(Source records)
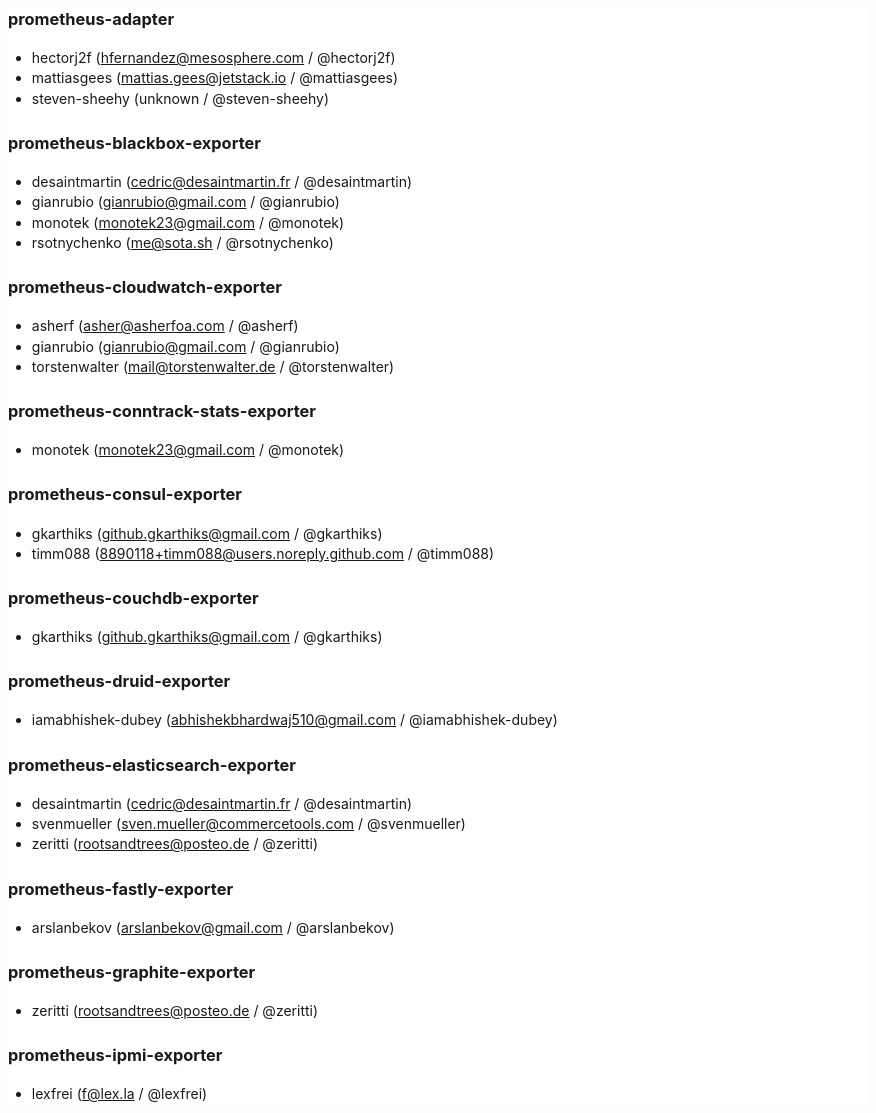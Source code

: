 ### prometheus-adapter

- hectorj2f (<hfernandez@mesosphere.com> / @hectorj2f)
- mattiasgees (<mattias.gees@jetstack.io> / @mattiasgees)
- steven-sheehy (unknown / @steven-sheehy)

### prometheus-blackbox-exporter

- desaintmartin (<cedric@desaintmartin.fr> / @desaintmartin)
- gianrubio (<gianrubio@gmail.com> / @gianrubio)
- monotek (<monotek23@gmail.com> / @monotek)
- rsotnychenko (<me@sota.sh> / @rsotnychenko)

### prometheus-cloudwatch-exporter

- asherf (<asher@asherfoa.com> / @asherf)
- gianrubio (<gianrubio@gmail.com> / @gianrubio)
- torstenwalter (<mail@torstenwalter.de> / @torstenwalter)

### prometheus-conntrack-stats-exporter

- monotek (<monotek23@gmail.com> / @monotek)

### prometheus-consul-exporter

- gkarthiks (<github.gkarthiks@gmail.com> / @gkarthiks)
- timm088 (<8890118+timm088@users.noreply.github.com> / @timm088)

### prometheus-couchdb-exporter

- gkarthiks (<github.gkarthiks@gmail.com> / @gkarthiks)

### prometheus-druid-exporter

- iamabhishek-dubey (<abhishekbhardwaj510@gmail.com> / @iamabhishek-dubey)

### prometheus-elasticsearch-exporter

- desaintmartin (<cedric@desaintmartin.fr> / @desaintmartin)
- svenmueller (<sven.mueller@commercetools.com> / @svenmueller)
- zeritti (<rootsandtrees@posteo.de> / @zeritti)

### prometheus-fastly-exporter

- arslanbekov (<arslanbekov@gmail.com> / @arslanbekov)

### prometheus-graphite-exporter

- zeritti (<rootsandtrees@posteo.de> / @zeritti)

### prometheus-ipmi-exporter

- lexfrei (<f@lex.la> / @lexfrei)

_Directions for this task_
Find every line above that contains the word "prometheus", and return each one.

_Response to this task_
: ### prometheus-adapter
### prometheus-blackbox-exporter
### prometheus-cloudwatch-exporter
### prometheus-conntrack-stats-exporter
### prometheus-consul-exporter
### prometheus-couchdb-exporter
### prometheus-druid-exporter
### prometheus-elasticsearch-exporter
### prometheus-fastly-exporter
### prometheus-graphite-exporter
### prometheus-ipmi-exporter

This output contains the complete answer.